## Exercise
The answer must consist of every line in the records below that contains the string "triệu".

┌─ Data section

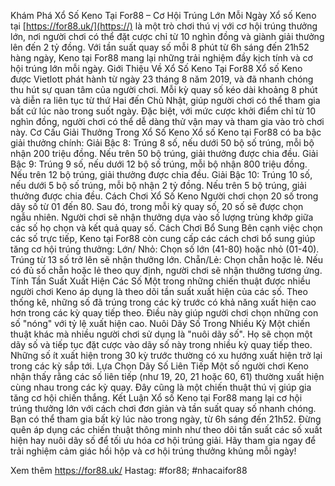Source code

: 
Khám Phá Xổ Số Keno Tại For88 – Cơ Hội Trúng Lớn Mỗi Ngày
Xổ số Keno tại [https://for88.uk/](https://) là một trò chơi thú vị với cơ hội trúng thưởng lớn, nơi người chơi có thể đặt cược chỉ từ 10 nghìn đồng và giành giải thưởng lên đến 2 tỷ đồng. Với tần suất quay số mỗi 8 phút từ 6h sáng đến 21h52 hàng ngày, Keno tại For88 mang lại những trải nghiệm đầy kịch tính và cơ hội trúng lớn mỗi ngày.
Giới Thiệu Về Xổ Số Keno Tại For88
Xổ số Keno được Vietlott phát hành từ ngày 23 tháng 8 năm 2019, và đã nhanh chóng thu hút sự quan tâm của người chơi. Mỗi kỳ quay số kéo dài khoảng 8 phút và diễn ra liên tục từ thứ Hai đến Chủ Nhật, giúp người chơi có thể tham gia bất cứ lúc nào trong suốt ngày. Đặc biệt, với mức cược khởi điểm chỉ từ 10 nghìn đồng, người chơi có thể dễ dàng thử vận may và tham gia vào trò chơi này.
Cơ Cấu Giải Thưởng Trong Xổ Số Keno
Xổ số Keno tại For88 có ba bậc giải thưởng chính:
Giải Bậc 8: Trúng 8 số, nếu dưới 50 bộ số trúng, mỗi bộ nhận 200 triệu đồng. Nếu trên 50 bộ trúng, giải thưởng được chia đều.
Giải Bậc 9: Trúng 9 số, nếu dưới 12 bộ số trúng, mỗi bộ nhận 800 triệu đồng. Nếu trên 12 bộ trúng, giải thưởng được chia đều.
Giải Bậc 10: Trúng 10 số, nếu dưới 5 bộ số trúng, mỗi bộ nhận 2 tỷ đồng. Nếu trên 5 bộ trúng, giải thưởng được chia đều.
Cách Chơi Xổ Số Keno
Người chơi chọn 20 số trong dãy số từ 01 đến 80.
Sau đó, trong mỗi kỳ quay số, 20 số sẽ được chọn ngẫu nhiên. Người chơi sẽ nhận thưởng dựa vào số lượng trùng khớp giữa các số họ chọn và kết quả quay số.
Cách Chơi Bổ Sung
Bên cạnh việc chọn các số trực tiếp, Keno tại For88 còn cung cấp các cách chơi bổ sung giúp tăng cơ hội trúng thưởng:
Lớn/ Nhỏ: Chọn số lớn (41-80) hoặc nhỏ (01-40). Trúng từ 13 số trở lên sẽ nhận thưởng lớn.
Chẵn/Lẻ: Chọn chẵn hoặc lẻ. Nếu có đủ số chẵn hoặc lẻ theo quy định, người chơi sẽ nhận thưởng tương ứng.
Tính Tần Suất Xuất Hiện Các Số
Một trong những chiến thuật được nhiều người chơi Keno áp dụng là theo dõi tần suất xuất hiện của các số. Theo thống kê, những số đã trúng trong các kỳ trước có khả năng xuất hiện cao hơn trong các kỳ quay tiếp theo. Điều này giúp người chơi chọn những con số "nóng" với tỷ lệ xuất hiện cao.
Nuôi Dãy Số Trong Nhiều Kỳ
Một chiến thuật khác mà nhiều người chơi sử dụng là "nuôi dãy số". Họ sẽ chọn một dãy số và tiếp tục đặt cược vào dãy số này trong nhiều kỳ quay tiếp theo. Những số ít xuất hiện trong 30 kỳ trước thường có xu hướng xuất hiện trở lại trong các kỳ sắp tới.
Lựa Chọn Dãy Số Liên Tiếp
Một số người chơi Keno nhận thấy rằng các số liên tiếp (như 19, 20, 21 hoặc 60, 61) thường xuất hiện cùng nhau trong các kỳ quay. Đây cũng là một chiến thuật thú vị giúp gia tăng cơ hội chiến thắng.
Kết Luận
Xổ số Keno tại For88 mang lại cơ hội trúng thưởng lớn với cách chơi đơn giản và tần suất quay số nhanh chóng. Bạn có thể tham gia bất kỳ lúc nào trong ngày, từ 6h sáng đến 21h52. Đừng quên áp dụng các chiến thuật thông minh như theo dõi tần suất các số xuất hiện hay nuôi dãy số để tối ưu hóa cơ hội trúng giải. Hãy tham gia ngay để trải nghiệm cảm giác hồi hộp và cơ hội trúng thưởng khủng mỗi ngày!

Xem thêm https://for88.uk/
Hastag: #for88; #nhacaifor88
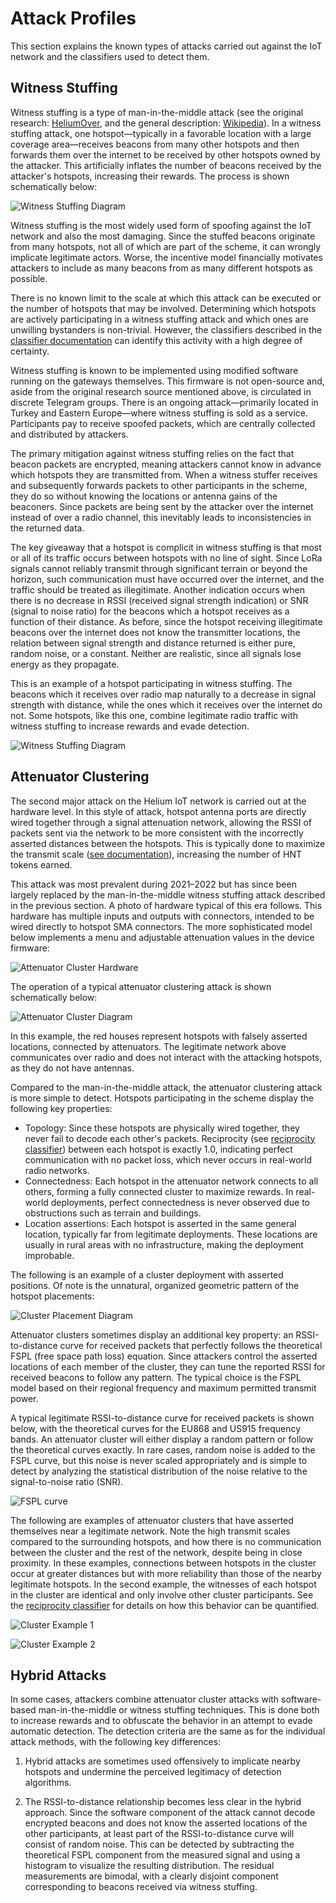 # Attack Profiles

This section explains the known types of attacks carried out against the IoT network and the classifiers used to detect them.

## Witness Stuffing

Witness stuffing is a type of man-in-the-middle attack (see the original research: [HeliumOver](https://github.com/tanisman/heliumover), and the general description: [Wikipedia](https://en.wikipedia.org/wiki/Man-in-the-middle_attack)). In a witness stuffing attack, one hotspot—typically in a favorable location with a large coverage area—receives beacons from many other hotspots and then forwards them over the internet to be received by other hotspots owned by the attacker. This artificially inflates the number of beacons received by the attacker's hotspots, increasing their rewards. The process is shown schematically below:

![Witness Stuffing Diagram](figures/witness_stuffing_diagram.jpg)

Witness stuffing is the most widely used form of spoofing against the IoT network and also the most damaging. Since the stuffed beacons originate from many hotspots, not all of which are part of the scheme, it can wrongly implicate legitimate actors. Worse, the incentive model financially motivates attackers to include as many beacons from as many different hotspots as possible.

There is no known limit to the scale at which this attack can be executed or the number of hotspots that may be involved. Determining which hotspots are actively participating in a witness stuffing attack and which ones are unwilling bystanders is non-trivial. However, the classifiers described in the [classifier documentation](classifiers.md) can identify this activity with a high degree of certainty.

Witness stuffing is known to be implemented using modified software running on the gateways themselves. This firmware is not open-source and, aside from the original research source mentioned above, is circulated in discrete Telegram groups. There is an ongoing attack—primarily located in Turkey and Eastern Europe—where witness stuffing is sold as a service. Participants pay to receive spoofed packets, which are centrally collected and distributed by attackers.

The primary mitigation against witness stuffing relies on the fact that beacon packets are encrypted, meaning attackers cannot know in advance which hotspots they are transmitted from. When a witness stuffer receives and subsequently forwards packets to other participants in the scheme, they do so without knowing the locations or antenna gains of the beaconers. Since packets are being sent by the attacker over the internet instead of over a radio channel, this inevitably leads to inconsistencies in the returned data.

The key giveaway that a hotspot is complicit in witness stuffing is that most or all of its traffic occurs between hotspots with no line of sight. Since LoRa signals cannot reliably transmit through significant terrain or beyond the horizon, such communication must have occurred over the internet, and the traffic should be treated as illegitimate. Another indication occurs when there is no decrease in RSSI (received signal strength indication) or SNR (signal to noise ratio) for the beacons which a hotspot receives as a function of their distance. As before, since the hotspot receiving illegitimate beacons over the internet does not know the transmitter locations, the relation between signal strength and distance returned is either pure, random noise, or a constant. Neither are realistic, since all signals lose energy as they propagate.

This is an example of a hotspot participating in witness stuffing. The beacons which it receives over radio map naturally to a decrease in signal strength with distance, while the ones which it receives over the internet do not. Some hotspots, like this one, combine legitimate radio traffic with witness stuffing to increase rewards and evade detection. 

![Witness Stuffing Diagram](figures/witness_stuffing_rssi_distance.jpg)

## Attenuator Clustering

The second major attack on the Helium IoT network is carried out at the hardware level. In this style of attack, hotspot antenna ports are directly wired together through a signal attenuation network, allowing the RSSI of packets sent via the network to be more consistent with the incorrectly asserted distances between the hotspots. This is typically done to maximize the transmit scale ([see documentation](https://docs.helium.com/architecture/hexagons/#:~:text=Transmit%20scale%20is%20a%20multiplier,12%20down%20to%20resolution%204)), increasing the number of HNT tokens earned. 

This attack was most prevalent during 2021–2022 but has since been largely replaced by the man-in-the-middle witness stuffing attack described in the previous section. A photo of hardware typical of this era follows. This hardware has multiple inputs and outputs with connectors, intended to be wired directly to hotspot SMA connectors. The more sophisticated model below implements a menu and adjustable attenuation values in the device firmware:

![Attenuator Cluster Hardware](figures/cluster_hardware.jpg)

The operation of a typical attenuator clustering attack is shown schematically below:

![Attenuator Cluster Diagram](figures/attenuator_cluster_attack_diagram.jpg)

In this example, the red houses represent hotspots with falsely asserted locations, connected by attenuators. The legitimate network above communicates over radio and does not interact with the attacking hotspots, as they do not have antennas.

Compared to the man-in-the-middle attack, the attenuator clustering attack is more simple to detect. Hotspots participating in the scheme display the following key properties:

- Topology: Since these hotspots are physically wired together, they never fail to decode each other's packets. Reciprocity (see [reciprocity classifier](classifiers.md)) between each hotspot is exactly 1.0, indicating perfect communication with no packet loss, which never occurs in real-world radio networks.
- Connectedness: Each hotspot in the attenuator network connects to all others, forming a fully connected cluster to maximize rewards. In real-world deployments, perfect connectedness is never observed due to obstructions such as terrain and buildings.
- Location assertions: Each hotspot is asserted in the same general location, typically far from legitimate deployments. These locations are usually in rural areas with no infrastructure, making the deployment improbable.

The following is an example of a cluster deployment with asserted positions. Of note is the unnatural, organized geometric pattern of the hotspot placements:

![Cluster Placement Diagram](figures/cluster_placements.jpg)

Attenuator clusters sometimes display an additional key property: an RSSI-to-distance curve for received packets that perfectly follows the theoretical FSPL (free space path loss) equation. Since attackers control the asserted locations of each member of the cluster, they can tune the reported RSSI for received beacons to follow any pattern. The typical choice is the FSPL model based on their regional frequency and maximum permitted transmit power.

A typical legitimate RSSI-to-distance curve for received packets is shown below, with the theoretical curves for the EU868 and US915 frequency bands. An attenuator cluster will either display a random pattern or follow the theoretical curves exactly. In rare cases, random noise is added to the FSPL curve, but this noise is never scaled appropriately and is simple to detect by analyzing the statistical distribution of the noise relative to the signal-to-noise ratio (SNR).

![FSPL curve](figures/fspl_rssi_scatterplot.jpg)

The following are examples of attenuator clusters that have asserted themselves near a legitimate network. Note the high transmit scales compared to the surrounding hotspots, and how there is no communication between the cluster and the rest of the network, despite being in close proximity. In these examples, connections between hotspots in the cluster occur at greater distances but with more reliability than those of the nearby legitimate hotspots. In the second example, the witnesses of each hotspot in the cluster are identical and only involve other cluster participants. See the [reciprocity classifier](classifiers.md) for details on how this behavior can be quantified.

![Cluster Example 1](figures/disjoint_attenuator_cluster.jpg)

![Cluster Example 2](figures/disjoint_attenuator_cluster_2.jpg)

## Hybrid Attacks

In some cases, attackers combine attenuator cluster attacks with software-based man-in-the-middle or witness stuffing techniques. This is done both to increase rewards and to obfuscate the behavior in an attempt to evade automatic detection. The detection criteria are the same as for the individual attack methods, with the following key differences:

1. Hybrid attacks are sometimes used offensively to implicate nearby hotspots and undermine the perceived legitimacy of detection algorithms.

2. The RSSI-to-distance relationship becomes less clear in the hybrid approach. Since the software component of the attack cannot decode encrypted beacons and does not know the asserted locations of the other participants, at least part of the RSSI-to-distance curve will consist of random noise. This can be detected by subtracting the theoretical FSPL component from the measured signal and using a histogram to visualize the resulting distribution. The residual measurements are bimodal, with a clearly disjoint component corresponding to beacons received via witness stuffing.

└─

## Answer to this exercise
Giải Bậc 8: Trúng 8 số, nếu dưới 50 bộ số trúng, mỗi bộ nhận 200 triệu đồng. Nếu trên 50 bộ trúng, giải thưởng được chia đều.
Giải Bậc 9: Trúng 9 số, nếu dưới 12 bộ số trúng, mỗi bộ nhận 800 triệu đồng. Nếu trên 12 bộ trúng, giải thưởng được chia đều.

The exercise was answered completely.